» DATA SECTION:
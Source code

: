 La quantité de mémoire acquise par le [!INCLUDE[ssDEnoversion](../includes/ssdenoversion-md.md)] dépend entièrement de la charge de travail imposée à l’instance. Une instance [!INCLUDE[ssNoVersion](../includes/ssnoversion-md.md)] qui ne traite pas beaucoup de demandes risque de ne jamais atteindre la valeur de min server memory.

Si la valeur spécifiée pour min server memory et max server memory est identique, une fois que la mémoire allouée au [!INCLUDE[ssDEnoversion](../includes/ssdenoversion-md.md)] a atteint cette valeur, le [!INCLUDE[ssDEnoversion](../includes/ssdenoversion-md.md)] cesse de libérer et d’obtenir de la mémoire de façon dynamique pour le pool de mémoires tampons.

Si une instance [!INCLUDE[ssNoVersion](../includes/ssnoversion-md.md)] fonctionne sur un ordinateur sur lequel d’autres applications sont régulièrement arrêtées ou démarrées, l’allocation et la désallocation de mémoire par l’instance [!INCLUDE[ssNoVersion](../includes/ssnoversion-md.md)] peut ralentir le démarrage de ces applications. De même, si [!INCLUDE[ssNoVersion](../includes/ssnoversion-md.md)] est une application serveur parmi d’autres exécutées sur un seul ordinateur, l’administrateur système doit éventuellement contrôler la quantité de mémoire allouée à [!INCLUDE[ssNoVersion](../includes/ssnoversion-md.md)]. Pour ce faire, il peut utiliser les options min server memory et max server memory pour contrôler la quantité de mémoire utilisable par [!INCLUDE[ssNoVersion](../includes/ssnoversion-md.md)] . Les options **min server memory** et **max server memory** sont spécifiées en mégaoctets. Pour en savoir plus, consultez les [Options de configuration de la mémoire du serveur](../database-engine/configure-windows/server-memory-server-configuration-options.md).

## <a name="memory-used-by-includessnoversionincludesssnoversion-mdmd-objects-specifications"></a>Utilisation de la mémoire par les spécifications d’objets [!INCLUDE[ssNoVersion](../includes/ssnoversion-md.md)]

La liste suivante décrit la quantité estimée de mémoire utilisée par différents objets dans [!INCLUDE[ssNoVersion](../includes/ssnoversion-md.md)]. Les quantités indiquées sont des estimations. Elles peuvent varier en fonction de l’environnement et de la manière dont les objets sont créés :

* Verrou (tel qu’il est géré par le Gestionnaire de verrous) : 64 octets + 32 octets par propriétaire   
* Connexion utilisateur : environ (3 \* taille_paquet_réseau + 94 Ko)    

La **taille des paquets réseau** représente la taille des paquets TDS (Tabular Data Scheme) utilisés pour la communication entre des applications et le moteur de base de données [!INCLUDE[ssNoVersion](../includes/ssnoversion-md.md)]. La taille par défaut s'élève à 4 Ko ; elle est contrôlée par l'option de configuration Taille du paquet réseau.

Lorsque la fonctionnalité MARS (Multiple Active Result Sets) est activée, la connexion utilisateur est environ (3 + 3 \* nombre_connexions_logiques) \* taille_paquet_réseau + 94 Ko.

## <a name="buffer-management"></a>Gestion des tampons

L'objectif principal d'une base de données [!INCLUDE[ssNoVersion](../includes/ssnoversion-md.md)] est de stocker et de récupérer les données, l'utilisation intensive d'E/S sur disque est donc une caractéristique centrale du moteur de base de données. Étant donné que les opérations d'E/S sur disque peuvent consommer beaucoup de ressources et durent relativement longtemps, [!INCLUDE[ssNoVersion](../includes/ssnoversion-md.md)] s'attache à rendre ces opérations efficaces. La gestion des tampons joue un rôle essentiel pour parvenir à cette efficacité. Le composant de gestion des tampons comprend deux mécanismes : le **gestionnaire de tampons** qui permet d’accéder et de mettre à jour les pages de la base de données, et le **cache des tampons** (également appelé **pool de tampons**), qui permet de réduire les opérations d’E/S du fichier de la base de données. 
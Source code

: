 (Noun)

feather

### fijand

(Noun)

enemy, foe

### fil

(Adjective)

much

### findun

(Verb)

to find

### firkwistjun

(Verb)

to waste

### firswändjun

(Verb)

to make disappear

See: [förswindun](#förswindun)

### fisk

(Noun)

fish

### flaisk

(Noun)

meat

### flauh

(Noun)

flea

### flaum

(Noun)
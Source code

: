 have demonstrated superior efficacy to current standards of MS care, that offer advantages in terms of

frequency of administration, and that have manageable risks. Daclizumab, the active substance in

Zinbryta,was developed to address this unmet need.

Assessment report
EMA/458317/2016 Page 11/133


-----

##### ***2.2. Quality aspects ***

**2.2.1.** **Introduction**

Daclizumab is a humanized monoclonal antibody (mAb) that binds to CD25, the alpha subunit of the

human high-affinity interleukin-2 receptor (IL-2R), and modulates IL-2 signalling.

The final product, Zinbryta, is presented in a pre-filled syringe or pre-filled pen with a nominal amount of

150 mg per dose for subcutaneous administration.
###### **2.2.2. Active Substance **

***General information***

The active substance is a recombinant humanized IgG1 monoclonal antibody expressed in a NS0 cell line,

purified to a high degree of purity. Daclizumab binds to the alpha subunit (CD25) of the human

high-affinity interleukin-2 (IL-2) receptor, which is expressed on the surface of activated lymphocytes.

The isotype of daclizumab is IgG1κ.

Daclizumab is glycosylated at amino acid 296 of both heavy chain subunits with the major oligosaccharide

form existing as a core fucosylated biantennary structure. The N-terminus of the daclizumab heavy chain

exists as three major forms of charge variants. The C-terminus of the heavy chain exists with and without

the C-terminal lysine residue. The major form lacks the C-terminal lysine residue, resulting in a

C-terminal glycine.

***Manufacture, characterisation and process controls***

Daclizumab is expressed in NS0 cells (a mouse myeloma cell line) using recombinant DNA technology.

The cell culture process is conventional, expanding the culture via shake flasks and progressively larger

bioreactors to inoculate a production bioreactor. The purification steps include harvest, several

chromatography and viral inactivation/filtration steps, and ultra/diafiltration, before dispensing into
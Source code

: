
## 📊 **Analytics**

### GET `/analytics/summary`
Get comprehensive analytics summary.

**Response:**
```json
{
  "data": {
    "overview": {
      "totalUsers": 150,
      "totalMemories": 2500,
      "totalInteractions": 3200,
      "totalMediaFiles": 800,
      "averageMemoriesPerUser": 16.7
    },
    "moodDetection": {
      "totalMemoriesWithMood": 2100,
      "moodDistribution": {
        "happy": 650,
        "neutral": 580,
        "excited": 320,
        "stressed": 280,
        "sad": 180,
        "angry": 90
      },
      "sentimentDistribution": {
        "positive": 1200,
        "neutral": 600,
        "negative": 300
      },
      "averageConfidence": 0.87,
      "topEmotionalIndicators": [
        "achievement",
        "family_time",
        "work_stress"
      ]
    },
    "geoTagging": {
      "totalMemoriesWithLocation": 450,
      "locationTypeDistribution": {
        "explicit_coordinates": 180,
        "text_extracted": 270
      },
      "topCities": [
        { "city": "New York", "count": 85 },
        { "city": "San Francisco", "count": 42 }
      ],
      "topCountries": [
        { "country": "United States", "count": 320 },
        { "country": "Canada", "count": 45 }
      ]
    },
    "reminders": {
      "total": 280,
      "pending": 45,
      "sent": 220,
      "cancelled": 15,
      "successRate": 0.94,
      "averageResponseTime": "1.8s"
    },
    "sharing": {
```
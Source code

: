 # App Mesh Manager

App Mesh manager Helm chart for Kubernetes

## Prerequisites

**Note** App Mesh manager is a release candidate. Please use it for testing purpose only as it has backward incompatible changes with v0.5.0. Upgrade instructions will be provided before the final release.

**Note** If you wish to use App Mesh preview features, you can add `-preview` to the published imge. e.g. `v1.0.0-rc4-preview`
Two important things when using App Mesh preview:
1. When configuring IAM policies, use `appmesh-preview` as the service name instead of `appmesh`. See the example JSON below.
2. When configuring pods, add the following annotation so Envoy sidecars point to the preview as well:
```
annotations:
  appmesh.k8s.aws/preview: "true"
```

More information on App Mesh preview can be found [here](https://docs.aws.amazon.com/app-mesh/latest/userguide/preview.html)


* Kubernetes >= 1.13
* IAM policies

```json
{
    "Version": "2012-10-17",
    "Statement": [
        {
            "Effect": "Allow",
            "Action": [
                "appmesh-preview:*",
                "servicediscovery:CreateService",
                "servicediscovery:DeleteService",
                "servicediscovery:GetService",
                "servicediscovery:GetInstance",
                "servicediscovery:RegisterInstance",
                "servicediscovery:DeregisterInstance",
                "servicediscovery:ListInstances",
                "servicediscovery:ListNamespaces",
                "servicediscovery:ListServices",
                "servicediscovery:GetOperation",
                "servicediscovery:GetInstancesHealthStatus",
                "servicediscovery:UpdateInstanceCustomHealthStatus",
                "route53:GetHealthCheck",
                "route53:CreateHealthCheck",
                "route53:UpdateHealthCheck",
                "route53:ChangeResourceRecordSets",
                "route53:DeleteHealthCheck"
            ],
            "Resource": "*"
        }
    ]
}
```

» WORK REQUEST: Copy down every line of the material above that includes the string "recombinant".

» RESULT FOR THIS TASK:
The active substance is a recombinant humanized IgG1 monoclonal antibody expressed in a NS0 cell line,
Daclizumab is expressed in NS0 cells (a mouse myeloma cell line) using recombinant DNA technology.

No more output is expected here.